Perhaps the reason for UK small company failure is the obsession with the ease and cheapness in the

UK of company formation. Too many people think they can do it because it is so easy. One may understand their inability to recognise that company directors do not own any company. Shareholders own companies.

Furthermore, one may even forgive them for using directors and shareholders interchangeably.

However, there must be no understanding, tolerance or forgiveness for the extraction of company funds without either a payroll or knowledge of profit reserves. Too often one hears variations of this sob story, “I just paid myself from the company by transferring the money to my personal account.” Let’s be quite clear, the funds in a company does not belong to any individual irrespective of what they think or have been advised by any adviser in their local public house or they have researched and misunderstood on the internet.

Whether you are a sole shareholder-director or one of many shareholder-directors the company funds are not and never shall be yours. In short, the action of transferring funds from a limited company to a personal account without appropriate, sufficient, relevant, verifiable evidence is theft. If this sounds unfair, just ask yourself, as an employee would you ever just take money from your employer’s bank account? If the answer is, no, theft is fair.

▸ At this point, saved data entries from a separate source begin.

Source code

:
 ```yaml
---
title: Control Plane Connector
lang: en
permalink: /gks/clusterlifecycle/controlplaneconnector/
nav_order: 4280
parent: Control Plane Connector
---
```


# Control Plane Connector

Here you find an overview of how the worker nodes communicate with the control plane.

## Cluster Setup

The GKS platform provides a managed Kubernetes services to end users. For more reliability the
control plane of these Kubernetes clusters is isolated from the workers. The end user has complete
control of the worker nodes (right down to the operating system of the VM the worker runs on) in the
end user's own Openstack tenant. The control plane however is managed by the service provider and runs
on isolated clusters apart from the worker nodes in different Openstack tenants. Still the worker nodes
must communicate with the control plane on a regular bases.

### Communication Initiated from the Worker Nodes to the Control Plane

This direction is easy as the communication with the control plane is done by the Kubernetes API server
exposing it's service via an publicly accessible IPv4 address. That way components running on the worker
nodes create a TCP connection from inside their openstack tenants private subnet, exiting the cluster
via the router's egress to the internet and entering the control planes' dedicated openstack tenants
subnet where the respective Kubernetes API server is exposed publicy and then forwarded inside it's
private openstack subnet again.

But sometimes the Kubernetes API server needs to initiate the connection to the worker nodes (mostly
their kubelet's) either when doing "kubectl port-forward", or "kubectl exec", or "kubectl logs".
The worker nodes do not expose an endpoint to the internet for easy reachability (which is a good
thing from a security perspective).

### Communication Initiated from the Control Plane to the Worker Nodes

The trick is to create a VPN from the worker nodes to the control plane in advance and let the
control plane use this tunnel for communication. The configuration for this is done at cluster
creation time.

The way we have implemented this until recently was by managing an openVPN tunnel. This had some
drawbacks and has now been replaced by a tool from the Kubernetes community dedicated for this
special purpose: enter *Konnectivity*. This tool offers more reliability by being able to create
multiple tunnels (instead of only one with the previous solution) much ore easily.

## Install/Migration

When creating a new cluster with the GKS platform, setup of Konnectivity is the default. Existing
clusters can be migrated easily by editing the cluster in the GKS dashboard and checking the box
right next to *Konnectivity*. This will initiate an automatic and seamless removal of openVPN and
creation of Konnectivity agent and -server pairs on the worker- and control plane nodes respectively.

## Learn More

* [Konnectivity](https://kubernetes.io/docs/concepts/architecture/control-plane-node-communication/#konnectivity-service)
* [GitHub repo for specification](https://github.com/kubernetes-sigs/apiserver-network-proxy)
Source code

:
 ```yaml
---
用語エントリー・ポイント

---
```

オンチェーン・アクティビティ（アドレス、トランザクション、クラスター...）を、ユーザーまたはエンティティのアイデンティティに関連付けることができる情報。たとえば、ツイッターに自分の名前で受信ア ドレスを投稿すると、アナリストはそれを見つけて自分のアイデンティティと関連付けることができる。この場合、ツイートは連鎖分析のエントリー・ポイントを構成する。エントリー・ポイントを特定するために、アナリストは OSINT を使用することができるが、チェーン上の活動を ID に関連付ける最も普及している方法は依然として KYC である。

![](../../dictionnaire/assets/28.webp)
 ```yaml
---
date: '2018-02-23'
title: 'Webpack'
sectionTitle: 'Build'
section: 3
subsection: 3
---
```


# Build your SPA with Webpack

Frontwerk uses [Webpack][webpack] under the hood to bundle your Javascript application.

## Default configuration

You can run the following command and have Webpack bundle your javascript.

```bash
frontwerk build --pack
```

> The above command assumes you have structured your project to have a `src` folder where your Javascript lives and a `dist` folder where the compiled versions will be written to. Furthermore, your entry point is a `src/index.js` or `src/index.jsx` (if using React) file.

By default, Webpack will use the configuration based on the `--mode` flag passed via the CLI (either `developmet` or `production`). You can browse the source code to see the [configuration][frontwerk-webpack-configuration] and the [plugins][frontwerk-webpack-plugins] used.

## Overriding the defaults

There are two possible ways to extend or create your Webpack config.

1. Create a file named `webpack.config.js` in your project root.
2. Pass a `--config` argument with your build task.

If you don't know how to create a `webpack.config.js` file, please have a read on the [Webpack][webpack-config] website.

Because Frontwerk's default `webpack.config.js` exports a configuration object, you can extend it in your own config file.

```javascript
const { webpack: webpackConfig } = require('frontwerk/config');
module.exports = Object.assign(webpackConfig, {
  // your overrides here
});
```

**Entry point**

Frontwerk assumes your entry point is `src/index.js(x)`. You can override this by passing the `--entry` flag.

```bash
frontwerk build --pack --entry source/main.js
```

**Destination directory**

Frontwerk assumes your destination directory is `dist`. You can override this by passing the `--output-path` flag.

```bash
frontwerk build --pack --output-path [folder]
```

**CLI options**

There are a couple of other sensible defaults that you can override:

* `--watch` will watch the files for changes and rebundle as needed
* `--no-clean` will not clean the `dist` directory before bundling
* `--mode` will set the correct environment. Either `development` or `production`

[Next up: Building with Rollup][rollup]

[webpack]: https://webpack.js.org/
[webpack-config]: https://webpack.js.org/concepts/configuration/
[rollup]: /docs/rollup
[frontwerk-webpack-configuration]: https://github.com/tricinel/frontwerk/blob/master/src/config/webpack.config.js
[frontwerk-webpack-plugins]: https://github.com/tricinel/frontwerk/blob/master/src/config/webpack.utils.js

Such behaviour by shareholder-directors is selfevident that they have failed to fully understand and abide by the seven core principles of a company director. Remuneration of any employed director or employee of a UK limited company must be undertaken via a HMRC registered payroll. This is not optional or something you can overlook and justify non-compliance. A payroll should be setup in advance of any desire to remunerate any employed director or employee. Some small company shareholder-directors champion being rewarded by dividends. This is an alternative to salary, but the two are not synonymous and they do not have the same accounting and taxation treatment in company financial statements. This subtle differentiation is often ignored, overlooked or misunderstood by the vocal champions of dividends. Dividends are distributed to shareholders from the company’s post tax profit and accumulated profit reserves. Therefore, before a dividend can be declared, the company must have distributable profits after corporation tax. To know if the company has distributable profits, financial statements for the month or quarter must be produced. This may be a shock to the army of small companies who rush to find an accountant after 12 months of trading. Vocalising the words is very much easier than understanding its meaning and the process. To close the door on dividends, if the company does not generate a profit, it cannot make any “lawful” dividend distribution. The payment of a salary does not require a company to have made a profit but does require a HMRC registered payroll. Salaries are an allowable business expense before the charging of corporation tax. Dividend payments are payable after corporation tax if the company has any distributable profit. The remuneration of shareholder-directors requires stopping and reflection before any decision.